• What is needed:
Your answer should be the exact lines of the records, starting with the one containing "public Double visitProg(CalcParser.ProgContext" and running to the end.

--

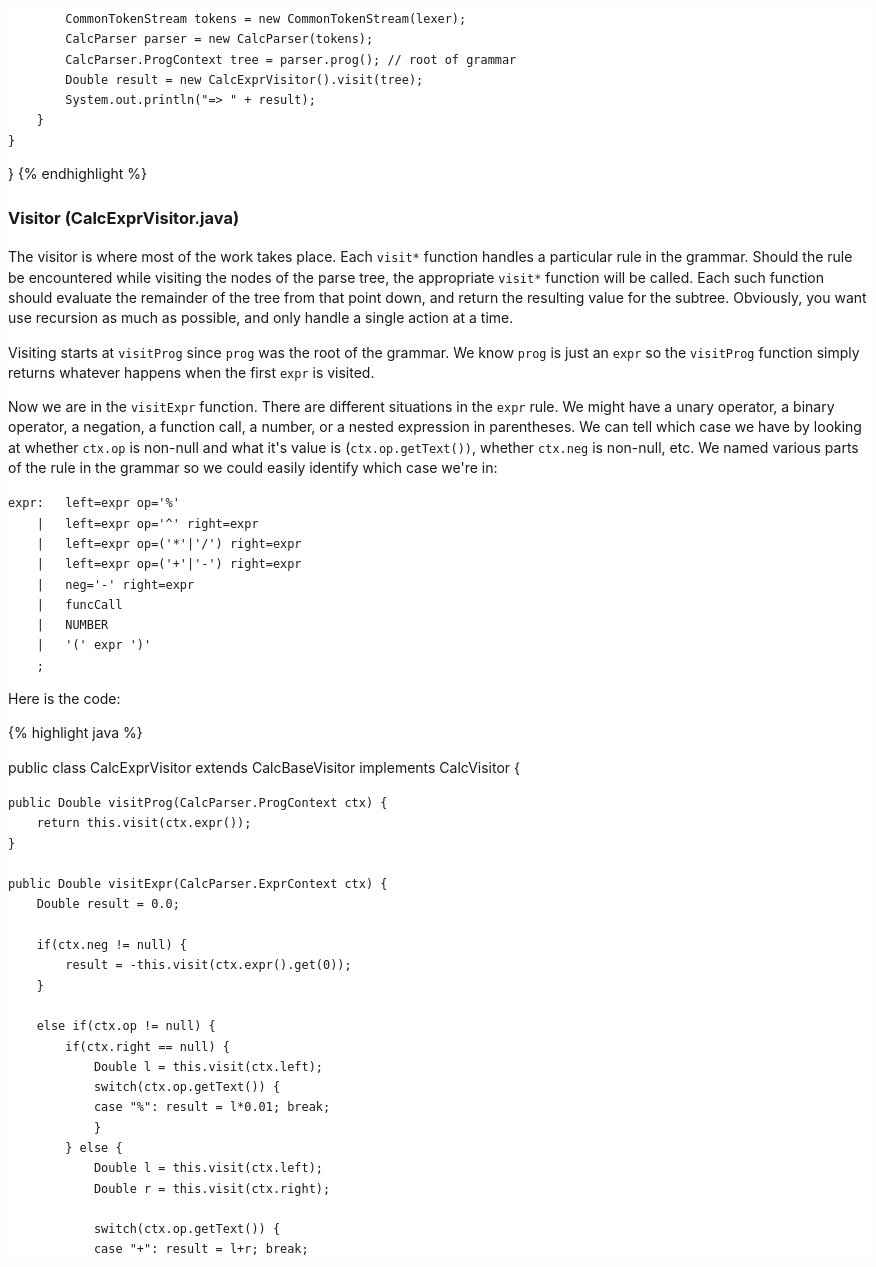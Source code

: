             CommonTokenStream tokens = new CommonTokenStream(lexer);
            CalcParser parser = new CalcParser(tokens);
            CalcParser.ProgContext tree = parser.prog(); // root of grammar
            Double result = new CalcExprVisitor().visit(tree);
            System.out.println("=> " + result);
        }
    }
}
{% endhighlight %}

### Visitor (CalcExprVisitor.java)

The visitor is where most of the work takes place. Each `visit*` function handles a particular rule in the grammar. Should the rule be encountered while visiting the nodes of the parse tree, the appropriate `visit*` function will be called. Each such function should evaluate the remainder of the tree from that point down, and return the resulting value for the subtree. Obviously, you want use recursion as much as possible, and only handle a single action at a time.

Visiting starts at `visitProg` since `prog` was the root of the grammar. We know `prog` is just an `expr` so the `visitProg` function simply returns whatever happens when the first `expr` is visited.

Now we are in the `visitExpr` function. There are different situations in the `expr` rule. We might have a unary operator, a binary operator, a negation, a function call, a number, or a nested expression in parentheses. We can tell which case we have by looking at whether `ctx.op` is non-null and what it's value is (`ctx.op.getText())`, whether `ctx.neg` is non-null, etc. We named various parts of the rule in the grammar so we could easily identify which case we're in:

```
expr:   left=expr op='%'
    |   left=expr op='^' right=expr
    |   left=expr op=('*'|'/') right=expr
    |   left=expr op=('+'|'-') right=expr
    |   neg='-' right=expr
    |   funcCall
    |   NUMBER
    |   '(' expr ')'
    ;
```

Here is the code:

{% highlight java %}

public class CalcExprVisitor extends CalcBaseVisitor<Double>
                             implements CalcVisitor<Double> {

    public Double visitProg(CalcParser.ProgContext ctx) {
        return this.visit(ctx.expr());
    }

    public Double visitExpr(CalcParser.ExprContext ctx) {
        Double result = 0.0;

        if(ctx.neg != null) {
            result = -this.visit(ctx.expr().get(0));
        }

        else if(ctx.op != null) {
            if(ctx.right == null) {
                Double l = this.visit(ctx.left);
                switch(ctx.op.getText()) {
                case "%": result = l*0.01; break;
                }
            } else {
                Double l = this.visit(ctx.left);
                Double r = this.visit(ctx.right);
                
                switch(ctx.op.getText()) {
                case "+": result = l+r; break;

--

• Expected output:
    public Double visitProg(CalcParser.ProgContext ctx) {
        return this.visit(ctx.expr());
    }

    public Double visitExpr(CalcParser.ExprContext ctx) {
        Double result = 0.0;

        if(ctx.neg != null) {
            result = -this.visit(ctx.expr().get(0));
        }

        else if(ctx.op != null) {
            if(ctx.right == null) {
                Double l = this.visit(ctx.left);
                switch(ctx.op.getText()) {
                case "%": result = l*0.01; break;
                }
            } else {
                Double l = this.visit(ctx.left);
                Double r = this.visit(ctx.right);
                
                switch(ctx.op.getText()) {
                case "+": result = l+r; break;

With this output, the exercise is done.